Thinking from, through, with, and against the collection
After innumerous months of digital learning, we find ourselves—perhaps for the first time—in a physical workshop. We are in Dresden, Eastern Germany, in a baroque building that houses the Kunstgewerbemuseum and its collection—one of the fourteen collections of Dresden’s Staatlichen Kunstsammlungen. As we land here together, we will use this moment in time and space to ground ourselves in this specific territory and place and use it as a starting point for a critical reflection around the roles of collections in shaping collective memory—as well as collective amnesia.
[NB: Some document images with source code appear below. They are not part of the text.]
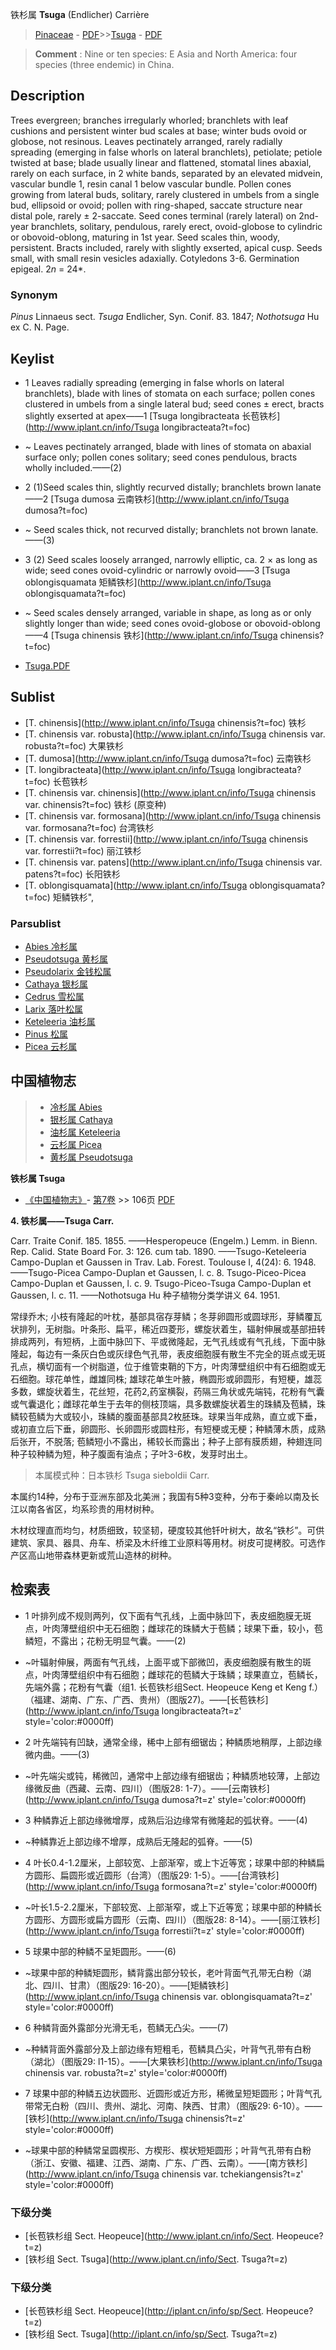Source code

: 铁杉属 **Tsuga** (Endlicher) Carrière

> [Pinaceae](http://www.iplant.cn/info/Pinaceae?t=foc) - [PDF](http://www.iplant.cn/foc/pdf/Pinaceae.pdf)>>[Tsuga](http://www.iplant.cn/info/Tsuga?t=foc) - [PDF](http://www.iplant.cn/foc/pdf/Tsuga.pdf)


> **Comment** : 
> Nine or ten species: E Asia and North America: four species (three endemic) in China.

## Description

Trees evergreen; branches irregularly whorled; branchlets with leaf cushions and persistent winter bud scales at base; winter buds ovoid or globose, not resinous. Leaves pectinately arranged, rarely radially spreading (emerging in false whorls on lateral branchlets), petiolate; petiole twisted at base; blade usually linear and flattened, stomatal lines abaxial, rarely on each surface, in 2 white bands, separated by an elevated midvein, vascular bundle 1, resin canal 1 below vascular bundle. Pollen cones growing from lateral buds, solitary, rarely clustered in umbels from a single bud, ellipsoid or ovoid; pollen with ring-shaped, saccate structure near distal pole, rarely ±  2-saccate. Seed cones terminal (rarely lateral) on 2nd-year branchlets, solitary, pendulous, rarely erect, ovoid-globose to cylindric or obovoid-oblong, maturing in 1st year. Seed scales thin, woody, persistent. Bracts included, rarely with slightly exserted, apical cusp. Seeds small, with small resin vesicles adaxially. Cotyledons 3-6. Germination epigeal. 2*n* = 24*.

### Synonym
*Pinus* Linnaeus sect. *Tsuga* Endlicher, Syn. Conif. 83. 1847; *Nothotsuga* Hu ex C. N. Page.


## Keylist

* 1 Leaves radially spreading (emerging in false whorls on lateral branchlets), blade with lines of stomata on each surface; pollen cones clustered in umbels from a single lateral bud; seed cones ± erect, bracts slightly exserted at apex——1 [Tsuga longibracteata 长苞铁杉](http://www.iplant.cn/info/Tsuga longibracteata?t=foc)
* ~ Leaves pectinately arranged, blade with lines of stomata on abaxial surface only; pollen cones solitary; seed cones pendulous, bracts wholly included.——(2)

* 2 (1)Seed scales thin, slightly recurved distally; branchlets brown lanate——2 [Tsuga dumosa 云南铁杉](http://www.iplant.cn/info/Tsuga dumosa?t=foc)
* ~ Seed scales thick, not recurved distally; branchlets not brown lanate.——(3)

* 3 (2) Seed scales loosely arranged, narrowly elliptic, ca. 2 × as long as wide; seed cones ovoid-cylindric or narrowly ovoid——3 [Tsuga oblongisquamata 矩鳞铁杉](http://www.iplant.cn/info/Tsuga oblongisquamata?t=foc)
* ~ Seed scales densely arranged, variable in shape, as long as or only slightly longer than wide; seed cones ovoid-globose or obovoid-oblong——4 [Tsuga chinensis 铁杉](http://www.iplant.cn/info/Tsuga chinensis?t=foc)


* [Tsuga.PDF](http://www.iplant.cn/foc/pdf/Tsuga.pdf)

## Sublist

* [T.  chinensis](http://www.iplant.cn/info/Tsuga chinensis?t=foc)
 铁杉
* [T.  chinensis var. robusta](http://www.iplant.cn/info/Tsuga chinensis var. robusta?t=foc)
 大果铁杉
* [T.  dumosa](http://www.iplant.cn/info/Tsuga dumosa?t=foc)
 云南铁杉
* [T.  longibracteata](http://www.iplant.cn/info/Tsuga longibracteata?t=foc)
 长苞铁杉
* [T.  chinensis var. chinensis](http://www.iplant.cn/info/Tsuga chinensis var. chinensis?t=foc)
 铁杉 (原变种)
* [T.  chinensis var. formosana](http://www.iplant.cn/info/Tsuga chinensis var. formosana?t=foc)
 台湾铁杉
* [T.  chinensis var. forrestii](http://www.iplant.cn/info/Tsuga chinensis var. forrestii?t=foc)
 丽江铁杉
* [T.  chinensis var. patens](http://www.iplant.cn/info/Tsuga chinensis var. patens?t=foc)
 长阳铁杉
* [T.  oblongisquamata](http://www.iplant.cn/info/Tsuga oblongisquamata?t=foc) 矩鳞铁杉",

### Parsublist

* [Abies  冷杉属](Abies-冷杉属.md)
* [Pseudotsuga  黄杉属](http://www.iplant.cn/info/Pseudotsuga?t=foc)
* [Pseudolarix  金钱松属](http://www.iplant.cn/info/Pseudolarix?t=foc)
* [Cathaya  银杉属](http://www.iplant.cn/info/Cathaya?t=foc)
* [Cedrus  雪松属](http://www.iplant.cn/info/Cedrus?t=foc)
* [Larix  落叶松属](http://www.iplant.cn/info/Larix?t=foc)
* [Keteleeria  油杉属](http://www.iplant.cn/info/Keteleeria?t=foc)
* [Pinus  松属](http://www.iplant.cn/info/Pinus?t=foc)
* [Picea  云杉属](http://www.iplant.cn/info/Picea?t=foc)


## 中国植物志

> * [冷杉属  Abies](Abies-冷杉属.md)
> * [银杉属  Cathaya](Cathaya-银杉属.md)
> * [油杉属  Keteleeria](http://www.iplant.cn/info/Keteleeria?t=z)
> * [云杉属  Picea](http://www.iplant.cn/info/Picea?t=z)
> * [黄杉属  Pseudotsuga](http://www.iplant.cn/info/Pseudotsuga?t=z)


**铁杉属 Tsuga**

* [《中国植物志》](http://www.iplant.cn/frps)- [第7卷](http://www.iplant.cn/frps/vol/7) >> 106页 [PDF](http://www.iplant.cn/frps/pdf/7/106y.pdf)


**4. 铁杉属——Tsuga Carr.**

Carr. Traite Conif. 185. 1855. ——Hesperopeuce (Engelm.) Lemm. in Bienn. Rep. Calid. State Board For. 3: 126. cum tab. 1890. ——Tsugo-Keteleeria Campo-Duplan et Gaussen in Trav. Lab. Forest. Toulouse Ⅰ, 4(24): 6. 1948. ——Tsugo-Picea Campo-Duplan et Gaussen, l. c. 8. Tsugo-Piceo-Picea Campo-Duplan et Gaussen, l. c. 9. Tsugo-Piceo-Tsuga Campo-Duplan et Gaussen, l. c. 11. ——Nothotsuga Hu 种子植物分类学讲义 64. 1951.

常绿乔木; 小枝有隆起的叶枕，基部具宿存芽鳞；冬芽卵圆形或圆球形，芽鳞覆瓦状排列，无树脂。叶条形、扁平，稀近四菱形，螺旋状着生，辐射伸展或基部扭转排成两列，有短柄，上面中脉凹下、平或微隆起，无气孔线或有气孔线，下面中脉隆起，每边有一条灰白色或灰绿色气孔带，表皮细胞膜有散生不完全的斑点或无斑孔点，横切面有一个树脂道，位于维管束鞘的下方，叶肉薄壁组织中有石细胞或无石细胞。球花单性，雌雄同株; 雄球花单生叶腋，椭圆形或卵圆形，有短梗，雄蕊多数，螺旋状着生，花丝短，花药2,药室横裂，药隔三角状或先端钝，花粉有气囊或气囊退化；雌球花单生于去年的侧枝顶端，具多数螺旋状着生的珠鳞及苞鳞，珠鳞较苞鳞为大或较小，珠鳞的腹面基部具2枚胚珠。球果当年成熟，直立或下垂，或初直立后下垂，卵圆形、长卵圆形或圆柱形，有短梗或无梗；种鳞薄木质，成熟后张开，不脱落; 苞鳞短小不露出，稀较长而露出；种子上部有膜质翅，种翅连同种子较种鳞为短，种子腹面有油点；子叶3-6枚，发芽时出土。

> 本属模式种：日本铁杉 Tsuga sieboldii Carr.

本属约14种，分布于亚洲东部及北美洲；我国有5种3变种，分布于秦岭以南及长江以南各省区，均系珍贵的用材树种。

木材纹理直而均匀，材质细致，较坚韧，硬度较其他钎叶树大，故名“铁杉”。可供建筑、家具、器具、舟车、桥梁及木纤维工业原料等用材。树皮可提栲胶。可选作产区高山地带森林更新或荒山造林的树种。

## 检索表

* 1 叶排列成不规则两列，仅下面有气孔线，上面中脉凹下，表皮细胞膜无斑点，叶肉薄壁组织中无石细胞；雌球花的珠鳞大于苞鳞；球果下垂，较小，苞鳞短，不露出；花粉无明显气囊。——(2)
* ~叶辐射伸展，两面有气孔线，上面平或下部微凹，表皮细胞膜有散生的斑点，叶肉薄壁组织中有石细胞；雌球花的苞鳞大于珠鳞；球果直立，苞鳞长，先端外露；花粉有气囊（组1. 长苞铁杉组Sect. Heopeuce Keng et Keng f.）（福建、湖南、广东、广西、贵州）（图版27)。——[长苞铁杉](http://www.iplant.cn/info/Tsuga longibracteata?t=z'  style='color:#0000ff)


* 2 叶先端钝有凹缺，通常全缘，稀中上部有细锯齿；种鳞质地稍厚，上部边缘微内曲。——(3)
* ~叶先端尖或钝，稀微凹，通常中上部边缘有细锯齿；种鳞质地较薄，上部边缘微反曲（西藏、云南、四川）（图版28: 1-7）。——[云南铁杉](http://www.iplant.cn/info/Tsuga dumosa?t=z'  style='color:#0000ff)


* 3 种鳞靠近上部边缘微增厚，成熟后沿边缘常有微隆起的弧状脊。——(4)
* ~种鳞靠近上部边缘不增厚，成熟后无隆起的弧脊。——(5)

* 4 叶长0.4-1.2厘米，上部较宽、上部渐窄，或上卞近等宽；球果中部的种鳞扁方圆形、扁圆形或近圆形（台湾）（图版29: 1-5）。——[台湾铁杉](http://www.iplant.cn/info/Tsuga formosana?t=z'  style='color:#0000ff)

* ~叶长1.5-2.2厘米，下部较宽、上部渐窄，或上下近等宽；球果中部的种鳞长方圆形、方圆形或扁方圆形（云南、四川）（图版28: 8-14）。——[丽江铁杉](http://www.iplant.cn/info/Tsuga forrestii?t=z'  style='color:#0000ff)


* 5 球果中部的种鳞不呈矩圆形。——(6)
* ~球果中部的种鳞矩圆形，鳞背露出部分较长，老叶背面气孔带无白粉（湖北、四川、甘肃）（图版29: 16-20）。——[矩鳞铁杉](http://www.iplant.cn/info/Tsuga chinensis var. oblongisquamata?t=z'  style='color:#0000ff)


* 6 种鳞背面外露部分光滑无毛，苞鳞无凸尖。——(7)
* ~种鳞背面外露部分及上部边缘有短粗毛，苞鳞具凸尖，叶背气孔带有白粉（湖北）（图版29: l1-15）。——[大果铁杉](http://www.iplant.cn/info/Tsuga chinensis var. robusta?t=z'  style='color:#0000ff)


* 7 球果中部的种鳞五边状圆形、近圆形或近方形，稀微呈短矩圆形；叶背气孔带常无白粉（四川、贵州、湖北、河南、陕西、甘肃）（图版29: 6-10）。——[铁杉](http://www.iplant.cn/info/Tsuga chinensis?t=z'  style='color:#0000ff)

* ~球果中部的种鳞常呈圆楔形、方楔形、楔状短矩圆形；叶背气孔带有白粉（浙江、安徽、福建、江西、湖南、广东、广西、云南）。——[南方铁杉](http://www.iplant.cn/info/Tsuga chinensis var. tchekiangensis?t=z'  style='color:#0000ff)

### 下级分类
* [长苞铁杉组  Sect. Heopeuce](http://www.iplant.cn/info/Sect. Heopeuce?t=z)
* [铁杉组  Sect. Tsuga](http://www.iplant.cn/info/Sect. Tsuga?t=z)

### 下级分类
* [长苞铁杉组  Sect. Heopeuce](http://iplant.cn/info/sp/Sect. Heopeuce?t=z)
* [铁杉组  Sect. Tsuga](http://iplant.cn/info/sp/Sect. Tsuga?t=z)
What kind of things, objects, artifacts, concepts, and constructs are collected here? What are/were their purposes, functions, aesthetics, and histories? Who made them, when, and with what ideas in mind? What typologies are most recurrent in this collection, and what patterns and anomalies can be found within the collection? What is abundant and what is absent? What ideal of a human do these objects suggest? What ideas about work, time, leisure, wealth, love, community, politics can be derived from these objects? What understandings of gender, race, sexuality, ethnicity, or religion can be inferred from these objects? Ultimately, which visions of the world, society, and humanity do these objects suggest and support? Most importantly, what other visions and concepts are missing?
YOUR PROFILE
For you, design is not a demarcated field or discipline but a lens to critically look at the world. In that, you aren’t afraid to question power and privilege. You’re also not afraid to call things by their true names: bias, prejudice, racism, sexism, violence, justice. And you use the F word a lot—Feminism, that is. You’re angry. Angry at the inequalities around you, angry at design history, angry at design academia, angry at the language used to talk about design. But this anger fuels your research and practice, which you see as a modest means to contribute to the dismantling and disruption of white supremacy, heteronormativity, cisnormativity, patriarchy, ableism. You believe in thinking and working collectively, and you genuinely want to learn from and with others. Finally, you can communicate moderately well in English.
Nina Paim (BR)
Nina Paim is a Brazilian curator and design researcher. Her work usually involves many others and revolves around notions of directing, supporting, and collaborating. She was born in Nova Friburgo 168 years after Swiss settler-colonialists displaced the indigenous tribes of the puris, coroados, and guarus. Love and fate brought her to Basel, where she seeks to transmute her daily immigrant anger into care practices for making space. She curated the exhibition “Taking a Line for a Walk” at the 2014 Brno Design Biennial and co-curated “Department of Non-Binaries” at the 2018 Fikra Design Biennial. She was a program coordinator for the 2018 Swiss Design Network conference “Beyond Change.” She’s a two-time recipient of the Swiss Design Award, and co-founder and director Futuress, a feminist platform for design politics.